In order to address the above problems, we undertook a thorough study of the following 17 annotations databases and their respective types of IDs: Swiss-Prot (IDs, accession numbers), TrEMBL (accession numbers, TrEMBL IDs), NREF (protein IDs), PIR (accession IDs), GO (GO IDs), KEGG (pathway IDs), Entrez Gene (Gene ID, gene symbol), GenBank (GI ID, accession and sequence numbers), GenPept (accession numbers), IMAGE (clone ID), RefSeq (protein, genome, mRNA accession number), UniGene (cluster ID), OMIM (OMIM number), PDB (PDB ID), Eukaryotic Promoter Database (accession number), HUGO Gene Nomenclature Committee (HGNC ID) and NetAffx (Affymetrix probe IDs). Based on the structure of these databases, we developed a relational database that allows meaningful mappings of various types of IDs onto each other.
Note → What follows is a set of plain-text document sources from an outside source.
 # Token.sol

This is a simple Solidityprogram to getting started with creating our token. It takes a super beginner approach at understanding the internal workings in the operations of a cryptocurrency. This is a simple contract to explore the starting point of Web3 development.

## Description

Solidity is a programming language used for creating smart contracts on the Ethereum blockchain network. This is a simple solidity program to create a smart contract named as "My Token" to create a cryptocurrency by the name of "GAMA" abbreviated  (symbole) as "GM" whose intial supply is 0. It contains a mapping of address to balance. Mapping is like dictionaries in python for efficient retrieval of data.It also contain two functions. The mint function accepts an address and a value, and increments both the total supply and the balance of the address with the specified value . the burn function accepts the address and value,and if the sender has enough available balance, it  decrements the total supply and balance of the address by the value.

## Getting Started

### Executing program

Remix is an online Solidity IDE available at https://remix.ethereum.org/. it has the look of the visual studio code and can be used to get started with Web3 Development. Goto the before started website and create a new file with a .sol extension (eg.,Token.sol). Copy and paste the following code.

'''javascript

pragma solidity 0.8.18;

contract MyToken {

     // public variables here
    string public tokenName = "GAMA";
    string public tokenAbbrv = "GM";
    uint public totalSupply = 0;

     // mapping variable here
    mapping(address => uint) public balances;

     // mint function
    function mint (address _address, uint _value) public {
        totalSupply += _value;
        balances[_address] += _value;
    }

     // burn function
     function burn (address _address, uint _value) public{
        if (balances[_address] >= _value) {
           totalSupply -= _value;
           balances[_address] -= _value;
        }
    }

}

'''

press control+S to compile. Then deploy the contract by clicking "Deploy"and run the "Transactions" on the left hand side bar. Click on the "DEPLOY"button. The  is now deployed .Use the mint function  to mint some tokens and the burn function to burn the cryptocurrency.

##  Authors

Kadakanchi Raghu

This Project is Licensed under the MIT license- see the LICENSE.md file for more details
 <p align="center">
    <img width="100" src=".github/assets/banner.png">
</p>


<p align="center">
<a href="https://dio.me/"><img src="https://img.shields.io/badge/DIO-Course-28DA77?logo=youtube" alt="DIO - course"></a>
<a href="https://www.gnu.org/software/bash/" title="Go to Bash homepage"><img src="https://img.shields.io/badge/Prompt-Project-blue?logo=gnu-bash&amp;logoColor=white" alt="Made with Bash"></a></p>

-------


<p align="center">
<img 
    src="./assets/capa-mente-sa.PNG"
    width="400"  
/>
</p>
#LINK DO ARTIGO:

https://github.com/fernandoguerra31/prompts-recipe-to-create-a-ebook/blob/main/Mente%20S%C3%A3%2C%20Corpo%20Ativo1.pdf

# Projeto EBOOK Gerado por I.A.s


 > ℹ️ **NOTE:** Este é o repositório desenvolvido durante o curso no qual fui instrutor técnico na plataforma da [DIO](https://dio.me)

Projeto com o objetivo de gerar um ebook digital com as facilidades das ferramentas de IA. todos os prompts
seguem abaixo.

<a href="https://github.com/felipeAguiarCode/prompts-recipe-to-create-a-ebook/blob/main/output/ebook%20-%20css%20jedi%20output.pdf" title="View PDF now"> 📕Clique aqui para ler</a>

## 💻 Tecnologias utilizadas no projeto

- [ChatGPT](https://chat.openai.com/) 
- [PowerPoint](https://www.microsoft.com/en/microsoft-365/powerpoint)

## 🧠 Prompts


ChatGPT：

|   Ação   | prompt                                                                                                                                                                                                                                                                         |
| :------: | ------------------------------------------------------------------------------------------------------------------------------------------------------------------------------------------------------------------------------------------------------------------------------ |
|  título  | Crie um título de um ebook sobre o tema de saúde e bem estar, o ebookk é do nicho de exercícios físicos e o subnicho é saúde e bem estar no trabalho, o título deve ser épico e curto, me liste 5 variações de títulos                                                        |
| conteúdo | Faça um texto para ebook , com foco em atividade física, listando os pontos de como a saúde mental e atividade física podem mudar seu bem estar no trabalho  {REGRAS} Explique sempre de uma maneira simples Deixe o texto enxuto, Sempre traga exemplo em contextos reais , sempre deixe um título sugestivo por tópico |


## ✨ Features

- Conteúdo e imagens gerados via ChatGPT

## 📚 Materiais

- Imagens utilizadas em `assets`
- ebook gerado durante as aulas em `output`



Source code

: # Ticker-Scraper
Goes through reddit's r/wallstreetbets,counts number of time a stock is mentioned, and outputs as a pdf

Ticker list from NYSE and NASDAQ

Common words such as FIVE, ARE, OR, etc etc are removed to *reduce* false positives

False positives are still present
This meta-database was implemented in Oracle and all relevant data from the above databases was downloaded and used to populate the local database. Fig. 1 shows a simplified schema of the part of the Onto-Tools database that is used by Onto-Translate (the complete schema includes over 70 tables). As shown in the figure, Entrez Gene, RefSeq and iProclass databases are used as central hubs that link all other source databases.

Fig. 1 — Onto-Translate relational database schema. This schema contains an entity for each of the source databases used by OT. The shapes represent the type of the given biological entity. A relationship between two databases is represented by a line connecting the two entities. The type of relationship between two entities is indicated by labels on the corresponding line. For instance, the relationship between Entrez Gene and Gene Ontology is many-to-many. In other words, a gene may be annotated using zero or more GO terms and a GO term may be used to annotate zero or more genes.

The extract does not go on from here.